Tiba-tiba Panji memeluk tubuh Arini dan kedua tangannya mengunci punggung Arini. Kedua mata Arini seketika langsung membelalak karena kaget dengan apa yang dilakukan Panji kepadanya. Tangannya reflek ingin mendorong tubuh Panji menjauh dari tubuhnya. Sudah cukup kejadian kemarin Panji mencicipi tubuhnya. Sekarang dia tidak mau kejadian kemarin terulang kembali.
"Tuan."tangan Arini mendorong tubuh Panji kebelakang berniat menjauhkannya.
"Aku minta maaf."tiba-tiba Arini mendengar kata maaf yang terlontar dari mulut Panji. Mendengar kata maaf tadi seolah-olah mampu membuat tangannya berhenti mendorong tubuh Panji. Arini tahu kalau Panji meminta maaf atas kejadian malam itu yang sudah lama terjadi mungkin sekarang sudah ada 3 mingunan. Dan baru kali ini Panji terlihat menyesali dan meminta maaf dari dalam hatinya yang paling dalam.
"Aku minta maaf telah menyakitimu kemarin. Aku ngga nyangka kamu itu baik sekali sama mamahku."Panji mengeratkan pelukannya. Arini semakin tenggelam kedalam pelukan Panji. Tiba-tiba Arini merasa tubuhnya semakin terkunci dan tidak bisa berbuat apa-apa selain menerima pelukan dari Panji.
"A…aku nggak nyangka kamu sebaik itu. dan jujur aku menyesal banget telah melakukannya padamu. Sekali lagi maafin aku."suasana di meja makan menjadi hening dan sepi. Disana hanya ada mereka berdua saja itupun dengan berpelukan. Entah kenapa permintaan maaf dari Panji tadi mengisyaratkan kalau Panji benar-benar menyesalinya dan meminta maaf atas kejadian kemarin dengan tulus.

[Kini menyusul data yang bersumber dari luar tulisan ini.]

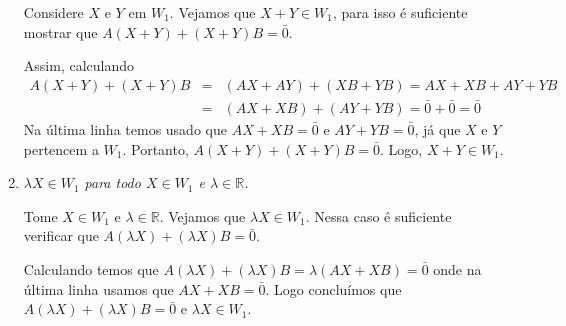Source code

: \documentclass[11pt]{exam}
\begin{document}
\begin{questions}
\begin{parts}
\begin{solution}
\begin{enumerate}
          Considere $X$ e $Y$ em $W_{1}$. 
          Vejamos que $X+Y \in W_{1}$, para isso é suficiente mostrar que 
          $A(X+Y)+(X+Y)B=\bar{0}$.
          
          Assim, calculando 
             $$
             \begin{array}{lll}
             A(X+Y)+(X+Y)B&=&(AX+AY)+(XB+YB)=AX+XB+AY+YB \\
                        &=&(AX+XB)+(AY+YB)=\bar{0}+\bar{0}=\bar{0}
             \end{array}
             $$ 
          Na última linha temos  usado que $AX+XB=\bar{0}$ e
           $AY+YB=\bar{0}$, já que $X$ e $Y$ pertencem a $W_1$.
           Portanto, $A(X+Y)+(X+Y)B=\bar{0}$. Logo, $X+Y \in W_{1}$.          
          \item {\it $\lambda X\in W_{1}$ para todo $X\in W_1$ e
                 $\lambda \in \mathbb{R}$.} 
                 
           Tome $X \in W_1$ e $\lambda \in \mathbb{R}$. Vejamos que 
           $\lambda X \in W_{1}$. Nessa caso é suficiente verificar que 
           $A(\lambda X)+(\lambda X)B=\bar{0}$.
           
           Calculando temos que
            $A(\lambda X)+(\lambda X)B=\lambda(AX+XB)=\bar{0}$ 
            onde na última linha usamos que $AX+XB=\bar{0}$. Logo concluímos  que 
            $A(\lambda X)+(\lambda X)B=\bar{0}$ e $\lambda X \in W_{1}$.   
        \end{enumerate}              
     \end{solution}

\end{parts}
\end{questions}
\end{document}
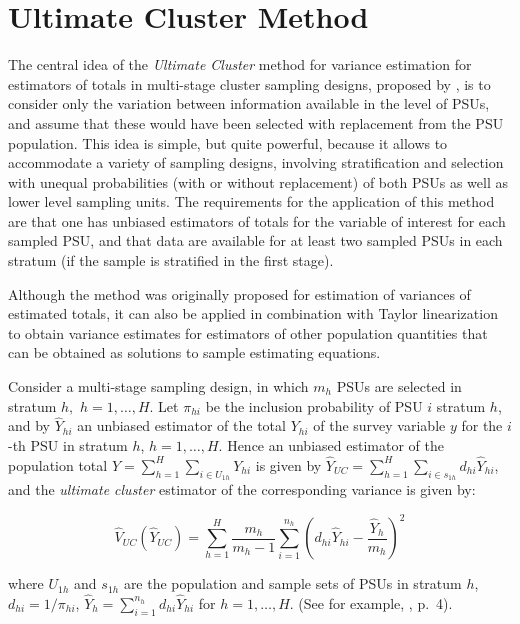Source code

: \documentclass[
  12pt,
]{book}
\begin{document}
\section{Ultimate Cluster Method}\label{ultimate-cluster-method}

The central idea of the \emph{Ultimate Cluster} method for variance estimation for estimators of totals in multi-stage cluster sampling designs, proposed by \citep{Hansen1953}, is to consider only the variation between information available in the level of PSUs, and assume that these would have been selected with replacement from the PSU population. This idea is simple, but quite powerful, because it allows to accommodate a variety of sampling designs, involving stratification and selection with unequal probabilities (with or without replacement) of both PSUs as well as lower level sampling units. The requirements for the application of this method are that one has unbiased estimators of totals for the variable of interest for each sampled PSU, and that data are available for at least two sampled PSUs in each stratum (if the sample is stratified in the first stage).

Although the method was originally proposed for estimation of variances of estimated totals, it can also be applied in combination with Taylor linearization to obtain variance estimates for estimators of other population quantities that can be obtained as solutions to sample estimating equations.

Consider a multi-stage sampling design, in which \(m_{h}\) PSUs are selected in stratum \(h,\) \(h=1,\ldots ,H\). Let \(\pi_{hi}\) be the inclusion probability of PSU \(i\) stratum \(h\), and by \(\widehat{Y}_{hi}\) an unbiased estimator of the total \(Y_{hi}\) of the survey variable \(y\) for the \(i\)-th PSU in stratum \(h\), \(h=1,\ldots ,H\). Hence an unbiased estimator of the population total \(Y = \sum_{h=1}^{H} \sum_{i \in U_{1h}} Y_{hi}\) is given by \(\widehat{Y}_{UC} = \sum_{h=1}^{H} \sum_{i \in s_{1h}} d_{hi} \widehat{Y}_{hi}\), and the \emph{ultimate cluster} estimator of the corresponding variance is given by:

\[
\widehat{V}_{UC} \left( \widehat{Y}_{UC}\right) = \sum_{h=1}^{H} \frac{m_{h}}
{m_{h}-1} \sum_{i=1}^{n_{h}} \left( d_{hi} \widehat{Y}_{hi} - \frac{\widehat{Y}_{h}}{m_{h}} \right) ^{2}
\]

where \(U_{1h}\) and \(s_{1h}\) are the population and sample sets of PSUs in stratum \(h\), \(d_{hi} = 1 / \pi_{hi}\), \(\widehat{Y}_{h} = \sum_{i=1}^{n_{h}} d_{hi} \widehat{Y}_{hi}\) for \(h=1,\ldots ,H\). (See for example, \citep{Shah1993}, p.~4).
\end{document}

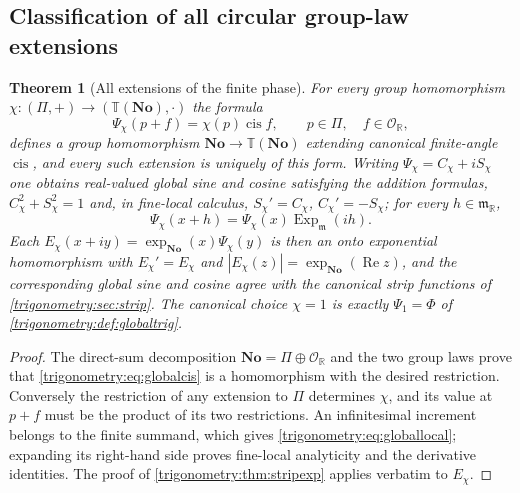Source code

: \documentclass[11pt,letterpaper]{article}
\numberwithin{equation}{section}
\newtheorem{theorem}{Theorem}[section]
\theoremstyle{definition}
\theoremstyle{remark}
\newcommand{\No}{\mathbf{No}}
\newcommand{\R}{\mathbb R}
\newcommand{\OO}{\mathcal O}
\newcommand{\mm}{\mathfrak m}
\newcommand{\TT}{\mathbb T}
\newcommand{\re}{\operatorname{Re}}
\newcommand{\cis}{\operatorname{cis}}
\newcommand{\Ex}{\operatorname{Exp}_{\mm}}
\begin{document}
\subsection{Classification of all circular group-law extensions}
\begin{theorem}[All extensions of the finite phase]\label{trigonometry:thm:characters}
For every group homomorphism $\chi:(\Pi,+)\to(\TT(\No),\cdot)$ the formula
\begin{equation}\label{trigonometry:eq:globalcis}
 \Psi_\chi(p+f)=\chi(p)\cis f,\qquad p\in\Pi,\quad f\in\OO_{\R},
\end{equation}
defines a group homomorphism $\No\to\TT(\No)$ extending canonical finite-angle $\cis$, and every
such extension is uniquely of this form. Writing $\Psi_\chi=C_\chi+iS_\chi$ one obtains real-valued
global sine and cosine satisfying the addition formulas, $C_\chi^2+S_\chi^2=1$ and, in fine-local
calculus, $S_\chi'=C_\chi$, $C_\chi'=-S_\chi$; for every $h\in\mm_{\R}$,
\begin{equation}\label{trigonometry:eq:globallocal}
 \Psi_\chi(x+h)=\Psi_\chi(x)\Ex(ih).
\end{equation}
Each $E_\chi(x+iy)=\exp_{\No}(x)\Psi_\chi(y)$ is then an onto exponential homomorphism with
$E_\chi'=E_\chi$ and $|E_\chi(z)|=\exp_{\No}(\re z)$, and the corresponding global sine and cosine
agree with the canonical strip functions of \cref{trigonometry:sec:strip}. The canonical choice
$\chi=1$ is exactly $\Psi_1=\Phi$ of \cref{trigonometry:def:globaltrig}.
\end{theorem}
\begin{proof}
The direct-sum decomposition $\No=\Pi\oplus\OO_{\R}$ and the two group laws prove that
\cref{trigonometry:eq:globalcis} is a homomorphism with the desired restriction. Conversely the
restriction of any extension to $\Pi$ determines $\chi$, and its value at $p+f$ must be the product
of its two restrictions. An infinitesimal increment belongs to the finite summand, which gives
\cref{trigonometry:eq:globallocal}; expanding its right-hand side proves fine-local analyticity and
the derivative identities. The proof of \cref{trigonometry:thm:stripexp} applies verbatim to
$E_\chi$.
\end{proof}
\end{document}
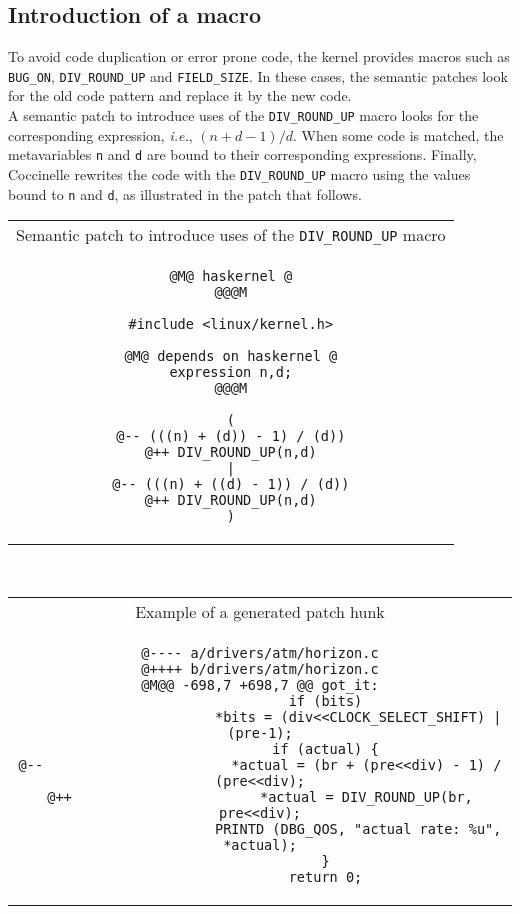 \newpage
\subsection{Introduction of a macro}

To avoid code duplication or error prone code, the kernel provides
macros such as \texttt{BUG\_ON}, \texttt{DIV\_ROUND\_UP} and
\texttt{FIELD\_SIZE}. In these cases, the semantic patches look for
the old code pattern and replace it by the new code.\\

A semantic patch to introduce uses of the \texttt{DIV\_ROUND\_UP} macro
looks for the corresponding expression, \emph{i.e.}, $(n + d - 1) /
d$. When some code is matched, the metavariables \texttt{n} and \texttt{d}
are bound to their corresponding expressions. Finally, Coccinelle rewrites
the code with the \texttt{DIV\_ROUND\_UP} macro using the values bound to
\texttt{n} and \texttt{d}, as illustrated in the patch that follows.\\

\begin{tabular}{c}
Semantic patch to introduce uses of the \texttt{DIV\_ROUND\_UP} macro\\
\begin{lstlisting}[language=Cocci,name=divround]
@M@ haskernel @
@@@M

#include <linux/kernel.h>

@M@ depends on haskernel @
expression n,d;
@@@M

(
@-- (((n) + (d)) - 1) / (d))
@++ DIV_ROUND_UP(n,d)
|
@-- (((n) + ((d) - 1)) / (d))
@++ DIV_ROUND_UP(n,d)
)
\end{lstlisting}
\end{tabular}\\

\vspace{1cm}

\begin{tabular}{c}
Example of a generated patch hunk\\
\begin{lstlisting}[language=PatchC]
@---- a/drivers/atm/horizon.c
@++++ b/drivers/atm/horizon.c
@M@@ -698,7 +698,7 @@ got_it:
                if (bits)
                        *bits = (div<<CLOCK_SELECT_SHIFT) | (pre-1);
                if (actual) {
@--                       *actual = (br + (pre<<div) - 1) / (pre<<div);
@++                       *actual = DIV_ROUND_UP(br, pre<<div);
                        PRINTD (DBG_QOS, "actual rate: %u", *actual);
                }
                return 0;
\end{lstlisting}
\end{tabular}\\

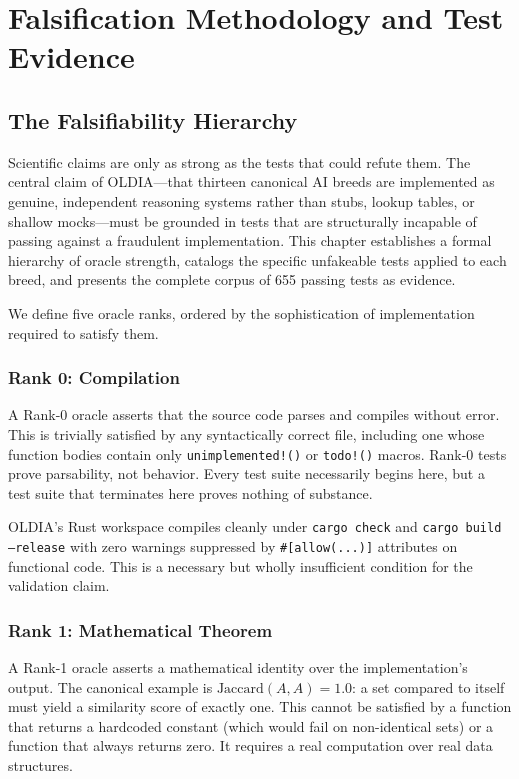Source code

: \chapter{Falsification Methodology and Test Evidence}
\label{ch:falsification}

\section{The Falsifiability Hierarchy}
\label{sec:falsifiability-hierarchy}

Scientific claims are only as strong as the tests that could refute them. The central claim of
OLDIA---that thirteen canonical AI breeds are implemented as genuine, independent reasoning
systems rather than stubs, lookup tables, or shallow mocks---must be grounded in tests that
are structurally incapable of passing against a fraudulent implementation. This chapter
establishes a formal hierarchy of oracle strength, catalogs the specific unfakeable tests
applied to each breed, and presents the complete corpus of 655 passing tests as evidence.

We define five oracle ranks, ordered by the sophistication of implementation required to
satisfy them.

\subsection{Rank 0: Compilation}

A Rank-0 oracle asserts that the source code parses and compiles without error. This is
trivially satisfied by any syntactically correct file, including one whose function bodies
contain only \texttt{unimplemented!()} or \texttt{todo!()} macros. Rank-0 tests prove
parsability, not behavior. Every test suite necessarily begins here, but a test suite that
terminates here proves nothing of substance.

OLDIA's Rust workspace compiles cleanly under \texttt{cargo check} and \texttt{cargo build
--release} with zero warnings suppressed by \texttt{\#[allow(...)]} attributes on functional
code. This is a necessary but wholly insufficient condition for the validation claim.

\subsection{Rank 1: Mathematical Theorem}

A Rank-1 oracle asserts a mathematical identity over the implementation's output. The canonical
example is $\text{Jaccard}(A, A) = 1.0$: a set compared to itself must yield a similarity
score of exactly one. This cannot be satisfied by a function that returns a hardcoded constant
(which would fail on non-identical sets) or a function that always returns zero. It requires
a real computation over real data structures.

Arini hanya bisa diam saja sambil mencerna kata demi kata yang keluar dari mulut Panji.
Panji tidak bisa menutupi rasa sedih dan penyesalannya kepada Arini. Hingga tidak sadar Panji telah lama memeluk tubuh Arini. Baru kali ini Arini dipeluk seorang laki-laki dengan cukup lama. Apalagi yang memeluk tubuhnya itu rajin berolahraga jadi dia serasa bisa menikmati keatletisan tubuh laki-laki itu.
"Tu…tuan. Maaf saya kurang nyaman dengan ini."ucap Arini tanpa melakukan perlawanan pada Panji. Panji melepaskan pelukannya pada Arini. Arini bisa bernafas lega akhirnya.
"Tuan…saya sudah melupakan kejadian kemarin. Dan saya sudah tahu kalau tuan benar-benar tidak sengaja melakukannya karena mabuk. Saya sudah maafin tuan."Arini berbicara sambil mendongak kearah wajah Panji. Tinggi badan Panji jauh lebih tinggi daripada Arini sehingga kalau berbicara Arini harus mendongak keatas agar wajah Panji bisa ditatapnya. Sebenarnya belum seratus persen dia bisa melupakan kejadian malam itu. Berhubung Panji memang menyesalinya jadi dia pura-pura telah melupakannya dan memaafkannya.
"Makasih udah maafin aku."kata Panji yang terdengar lega sekali.
"Dan memang sudah menjadi tugas saya merawat dan menjaga Nyonya Diana tuan. Jadi tuan nggak usah berterima kasih pada saya. Justru saya sangat senang hati karena bisa merawat dan menjaga nyonya. Nyonya begitu baik sama saya. Jadi saya ingin membalas kebaikannya."Arini merasa berutang jasa pada Nyonya Diana. Jadi dengan merawat dan menjaga Nyonya Diana dia bisa membalas sedikit demi sedikit kebaikannya.